- [WHAT TO DO]:
Report how many lines contain the word "using" in the listing that follows. Give nothing besides the number.

Start of ENTRIES SUPPLIED

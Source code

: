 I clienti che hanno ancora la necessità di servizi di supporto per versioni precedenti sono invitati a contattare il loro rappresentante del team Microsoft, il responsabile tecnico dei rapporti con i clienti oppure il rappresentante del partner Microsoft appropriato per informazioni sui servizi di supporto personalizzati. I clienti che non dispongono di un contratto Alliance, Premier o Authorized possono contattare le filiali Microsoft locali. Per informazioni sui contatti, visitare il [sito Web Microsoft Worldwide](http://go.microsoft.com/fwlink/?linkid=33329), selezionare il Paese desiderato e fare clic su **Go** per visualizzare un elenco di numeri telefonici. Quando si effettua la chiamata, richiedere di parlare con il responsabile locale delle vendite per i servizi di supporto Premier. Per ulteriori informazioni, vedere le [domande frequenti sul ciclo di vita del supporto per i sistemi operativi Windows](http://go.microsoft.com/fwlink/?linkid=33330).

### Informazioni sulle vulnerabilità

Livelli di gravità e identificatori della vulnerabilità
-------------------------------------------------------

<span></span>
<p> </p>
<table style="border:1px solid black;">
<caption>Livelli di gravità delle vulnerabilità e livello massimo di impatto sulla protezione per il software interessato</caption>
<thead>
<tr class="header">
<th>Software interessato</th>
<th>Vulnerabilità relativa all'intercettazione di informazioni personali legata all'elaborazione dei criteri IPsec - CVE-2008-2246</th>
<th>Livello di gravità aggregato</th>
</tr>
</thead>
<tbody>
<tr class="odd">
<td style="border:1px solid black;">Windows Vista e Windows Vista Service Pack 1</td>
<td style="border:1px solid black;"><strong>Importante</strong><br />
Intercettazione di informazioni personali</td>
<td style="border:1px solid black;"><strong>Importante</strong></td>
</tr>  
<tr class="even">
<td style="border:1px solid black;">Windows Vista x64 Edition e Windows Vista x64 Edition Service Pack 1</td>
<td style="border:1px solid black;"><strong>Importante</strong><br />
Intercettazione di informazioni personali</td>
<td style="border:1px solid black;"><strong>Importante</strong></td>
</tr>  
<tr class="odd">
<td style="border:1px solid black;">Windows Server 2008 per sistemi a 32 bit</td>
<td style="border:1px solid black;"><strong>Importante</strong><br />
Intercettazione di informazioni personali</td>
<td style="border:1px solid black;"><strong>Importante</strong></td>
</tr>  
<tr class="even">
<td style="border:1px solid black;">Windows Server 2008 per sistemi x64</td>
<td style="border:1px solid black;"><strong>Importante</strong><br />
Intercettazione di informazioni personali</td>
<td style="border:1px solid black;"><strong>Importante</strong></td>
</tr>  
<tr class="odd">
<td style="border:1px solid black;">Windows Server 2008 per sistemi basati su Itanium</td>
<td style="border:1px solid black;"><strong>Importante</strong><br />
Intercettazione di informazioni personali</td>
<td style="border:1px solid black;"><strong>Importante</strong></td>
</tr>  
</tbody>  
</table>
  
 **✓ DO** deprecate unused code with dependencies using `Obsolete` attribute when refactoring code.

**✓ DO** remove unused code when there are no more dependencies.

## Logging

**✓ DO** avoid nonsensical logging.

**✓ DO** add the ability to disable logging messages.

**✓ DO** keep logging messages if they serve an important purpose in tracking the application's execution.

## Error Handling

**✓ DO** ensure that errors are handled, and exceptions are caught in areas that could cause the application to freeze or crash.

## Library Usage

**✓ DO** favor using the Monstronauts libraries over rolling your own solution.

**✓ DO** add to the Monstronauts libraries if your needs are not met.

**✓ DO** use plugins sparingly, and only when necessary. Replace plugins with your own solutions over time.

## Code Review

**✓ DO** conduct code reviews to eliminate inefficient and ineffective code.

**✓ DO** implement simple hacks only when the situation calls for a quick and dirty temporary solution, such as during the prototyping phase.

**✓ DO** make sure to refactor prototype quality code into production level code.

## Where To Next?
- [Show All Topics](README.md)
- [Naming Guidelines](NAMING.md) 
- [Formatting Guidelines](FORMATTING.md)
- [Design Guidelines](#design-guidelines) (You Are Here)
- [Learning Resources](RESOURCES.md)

End of ENTRIES SUPPLIED

- [SOLUTION]:
2